DATA UNDER STUDY:
..........

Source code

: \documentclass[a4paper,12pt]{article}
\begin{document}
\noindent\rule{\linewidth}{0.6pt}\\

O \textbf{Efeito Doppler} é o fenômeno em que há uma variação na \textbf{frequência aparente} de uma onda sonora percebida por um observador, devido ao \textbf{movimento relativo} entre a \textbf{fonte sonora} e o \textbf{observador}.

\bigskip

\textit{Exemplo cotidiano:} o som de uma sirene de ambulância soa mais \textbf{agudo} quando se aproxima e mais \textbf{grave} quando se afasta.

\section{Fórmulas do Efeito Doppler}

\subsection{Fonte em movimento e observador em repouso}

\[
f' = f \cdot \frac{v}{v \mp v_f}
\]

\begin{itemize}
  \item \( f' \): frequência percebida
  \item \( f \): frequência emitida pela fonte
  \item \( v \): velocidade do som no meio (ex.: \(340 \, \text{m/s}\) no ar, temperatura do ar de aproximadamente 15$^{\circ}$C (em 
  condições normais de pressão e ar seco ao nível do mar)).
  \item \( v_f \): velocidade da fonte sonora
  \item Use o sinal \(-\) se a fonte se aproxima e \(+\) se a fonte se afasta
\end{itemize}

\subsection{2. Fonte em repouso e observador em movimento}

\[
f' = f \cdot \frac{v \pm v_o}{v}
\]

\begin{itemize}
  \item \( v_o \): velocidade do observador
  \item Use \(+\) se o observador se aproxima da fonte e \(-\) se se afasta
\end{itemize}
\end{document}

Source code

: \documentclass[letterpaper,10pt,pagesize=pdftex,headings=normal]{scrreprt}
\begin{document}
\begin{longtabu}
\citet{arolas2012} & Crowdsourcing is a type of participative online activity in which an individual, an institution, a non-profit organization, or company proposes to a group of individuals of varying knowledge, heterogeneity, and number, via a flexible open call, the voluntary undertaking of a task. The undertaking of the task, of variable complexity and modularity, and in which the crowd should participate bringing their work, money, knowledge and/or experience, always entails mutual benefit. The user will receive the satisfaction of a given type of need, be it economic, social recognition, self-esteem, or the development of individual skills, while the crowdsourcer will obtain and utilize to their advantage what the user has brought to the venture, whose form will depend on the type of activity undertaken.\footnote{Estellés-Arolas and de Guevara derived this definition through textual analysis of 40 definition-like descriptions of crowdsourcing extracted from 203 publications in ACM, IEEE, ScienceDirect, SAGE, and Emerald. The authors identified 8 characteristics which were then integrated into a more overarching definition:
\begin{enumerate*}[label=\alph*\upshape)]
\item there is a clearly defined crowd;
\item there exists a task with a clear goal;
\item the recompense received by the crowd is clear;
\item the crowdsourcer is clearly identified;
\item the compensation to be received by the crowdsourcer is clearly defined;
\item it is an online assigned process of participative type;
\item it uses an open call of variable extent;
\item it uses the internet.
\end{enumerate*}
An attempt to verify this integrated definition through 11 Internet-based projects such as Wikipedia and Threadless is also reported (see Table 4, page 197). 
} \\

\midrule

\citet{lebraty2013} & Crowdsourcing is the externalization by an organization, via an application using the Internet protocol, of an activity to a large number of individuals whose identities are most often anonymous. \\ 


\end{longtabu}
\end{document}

..........

DESCRIPTION OF THE TASK: Check each line of the listing above, and copy it if it contains the word "frac".

EXERCISE ANSWER:
f' = f \cdot \frac{v}{v \mp v_f}
f' = f \cdot \frac{v \pm v_o}{v}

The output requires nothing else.